Print the records below exactly, and do not carry over any picture.

Records from a dataset
□ □ □ □

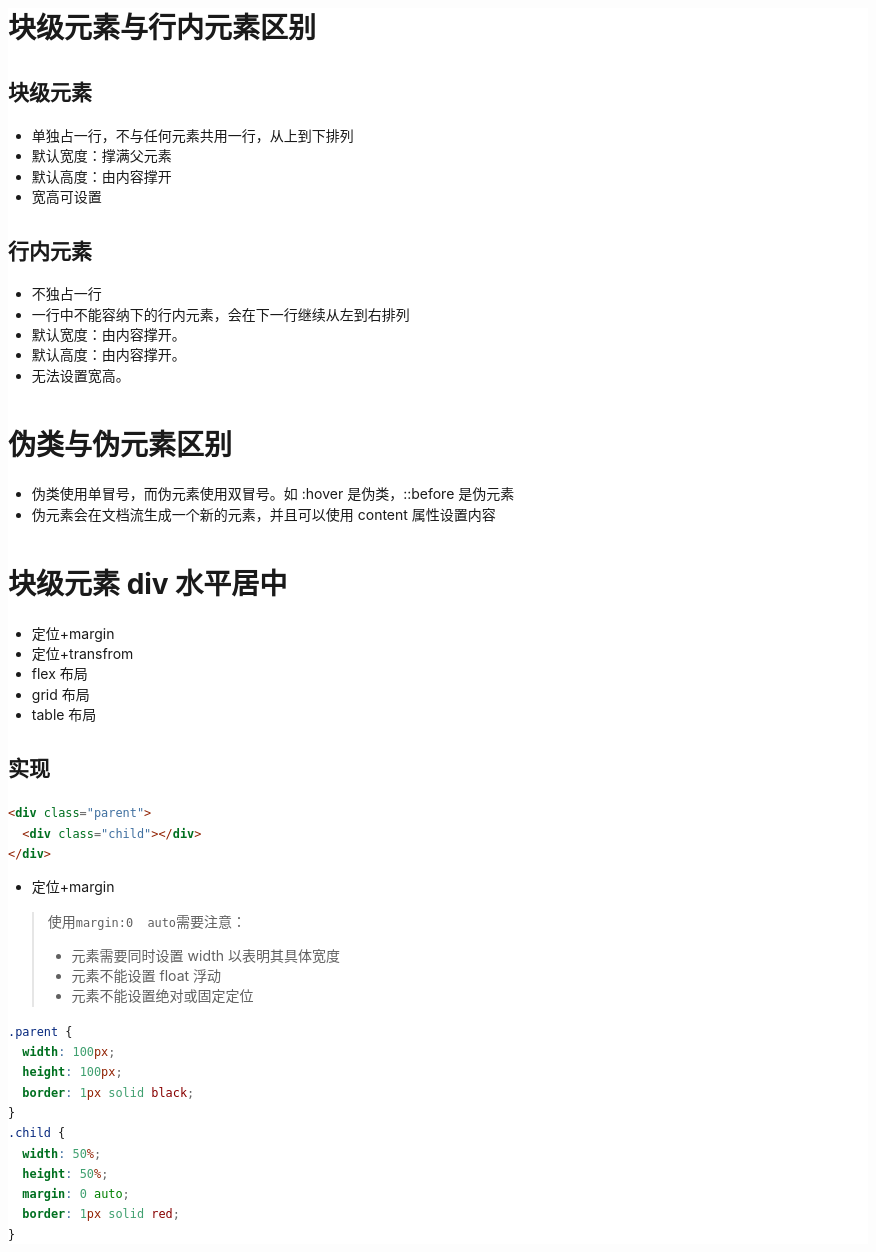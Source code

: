 # 块级元素与行内元素区别

## 块级元素

- 单独占一行，不与任何元素共用一行，从上到下排列
- 默认宽度：撑满父元素
- 默认高度：由内容撑开
- 宽高可设置

## 行内元素

- 不独占一行
- 一行中不能容纳下的行内元素，会在下一行继续从左到右排列
- 默认宽度：由内容撑开。
- 默认高度：由内容撑开。
- 无法设置宽高。

# 伪类与伪元素区别

- 伪类使用单冒号，而伪元素使用双冒号。如 :hover 是伪类，::before 是伪元素
- 伪元素会在文档流生成一个新的元素，并且可以使用 content 属性设置内容

# 块级元素 div 水平居中

- 定位+margin
- 定位+transfrom
- flex 布局
- grid 布局
- table 布局

## 实现

```html
<div class="parent">
  <div class="child"></div>
</div>
```

- 定位+margin

> 使用`margin:0  auto`需要注意：
>
> - 元素需要同时设置 width 以表明其具体宽度
> - 元素不能设置 float 浮动
> - 元素不能设置绝对或固定定位

```css
.parent {
  width: 100px;
  height: 100px;
  border: 1px solid black;
}
.child {
  width: 50%;
  height: 50%;
  margin: 0 auto;
  border: 1px solid red;
}
```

□ □ □ □

YOUR SOLUTION
Source code

: # 块级元素与行内元素区别

## 块级元素

- 单独占一行，不与任何元素共用一行，从上到下排列
- 默认宽度：撑满父元素
- 默认高度：由内容撑开
- 宽高可设置

## 行内元素

- 不独占一行
- 一行中不能容纳下的行内元素，会在下一行继续从左到右排列
- 默认宽度：由内容撑开。
- 默认高度：由内容撑开。
- 无法设置宽高。

# 伪类与伪元素区别

- 伪类使用单冒号，而伪元素使用双冒号。如 :hover 是伪类，::before 是伪元素
- 伪元素会在文档流生成一个新的元素，并且可以使用 content 属性设置内容

# 块级元素 div 水平居中

- 定位+margin
- 定位+transfrom
- flex 布局
- grid 布局
- table 布局

## 实现

```html
<div class="parent">
  <div class="child"></div>
</div>
```

- 定位+margin

> 使用`margin:0  auto`需要注意：
>
> - 元素需要同时设置 width 以表明其具体宽度
> - 元素不能设置 float 浮动
> - 元素不能设置绝对或固定定位

```css
.parent {
  width: 100px;
  height: 100px;
  border: 1px solid black;
}
.child {
  width: 50%;
  height: 50%;
  margin: 0 auto;
  border: 1px solid red;
}
```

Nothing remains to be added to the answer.